**WHAT THE TASK ASKS**
Count how many lines in the following data hold the word "label". Your answer is the number and nothing else.

(STORED DATA begins)

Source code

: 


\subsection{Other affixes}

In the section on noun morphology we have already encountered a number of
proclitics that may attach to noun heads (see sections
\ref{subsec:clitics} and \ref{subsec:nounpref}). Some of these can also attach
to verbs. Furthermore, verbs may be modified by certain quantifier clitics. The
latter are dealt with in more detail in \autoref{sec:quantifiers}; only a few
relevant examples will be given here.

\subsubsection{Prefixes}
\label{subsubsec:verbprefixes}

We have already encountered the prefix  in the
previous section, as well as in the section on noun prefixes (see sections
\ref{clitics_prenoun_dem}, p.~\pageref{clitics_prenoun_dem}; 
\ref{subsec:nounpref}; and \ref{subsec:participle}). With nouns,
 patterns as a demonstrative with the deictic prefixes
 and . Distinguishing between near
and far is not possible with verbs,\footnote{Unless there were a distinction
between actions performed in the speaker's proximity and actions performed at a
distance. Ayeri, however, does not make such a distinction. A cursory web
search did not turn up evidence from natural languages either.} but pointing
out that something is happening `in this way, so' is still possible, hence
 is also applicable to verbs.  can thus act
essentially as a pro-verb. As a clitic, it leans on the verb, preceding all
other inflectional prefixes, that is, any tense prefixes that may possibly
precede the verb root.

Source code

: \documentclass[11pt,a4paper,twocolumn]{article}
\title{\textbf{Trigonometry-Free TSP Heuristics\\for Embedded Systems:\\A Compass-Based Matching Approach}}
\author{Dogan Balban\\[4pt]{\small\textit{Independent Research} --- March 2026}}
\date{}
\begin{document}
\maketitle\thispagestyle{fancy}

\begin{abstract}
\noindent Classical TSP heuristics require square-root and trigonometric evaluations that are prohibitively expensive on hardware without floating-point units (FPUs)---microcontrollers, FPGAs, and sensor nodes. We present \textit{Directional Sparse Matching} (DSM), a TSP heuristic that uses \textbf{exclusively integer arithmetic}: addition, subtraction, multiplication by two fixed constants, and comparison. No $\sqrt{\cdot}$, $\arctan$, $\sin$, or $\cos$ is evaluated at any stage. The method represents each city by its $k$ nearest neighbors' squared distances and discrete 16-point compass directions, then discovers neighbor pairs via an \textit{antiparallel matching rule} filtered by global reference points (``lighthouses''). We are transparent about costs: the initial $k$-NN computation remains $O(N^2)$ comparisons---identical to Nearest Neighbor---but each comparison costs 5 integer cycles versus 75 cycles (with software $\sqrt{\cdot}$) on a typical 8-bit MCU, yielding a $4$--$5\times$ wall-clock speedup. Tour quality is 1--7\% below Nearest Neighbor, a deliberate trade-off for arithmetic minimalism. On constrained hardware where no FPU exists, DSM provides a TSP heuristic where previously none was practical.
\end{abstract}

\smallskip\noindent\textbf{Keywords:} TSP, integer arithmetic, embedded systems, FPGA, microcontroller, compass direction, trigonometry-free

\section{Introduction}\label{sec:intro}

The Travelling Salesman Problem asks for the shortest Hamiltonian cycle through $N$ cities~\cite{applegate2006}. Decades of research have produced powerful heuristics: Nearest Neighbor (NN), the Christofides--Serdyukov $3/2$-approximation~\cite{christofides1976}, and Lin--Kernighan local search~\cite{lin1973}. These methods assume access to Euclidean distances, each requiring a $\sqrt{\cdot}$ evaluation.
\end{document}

(STORED DATA ends)

**REPLY**
2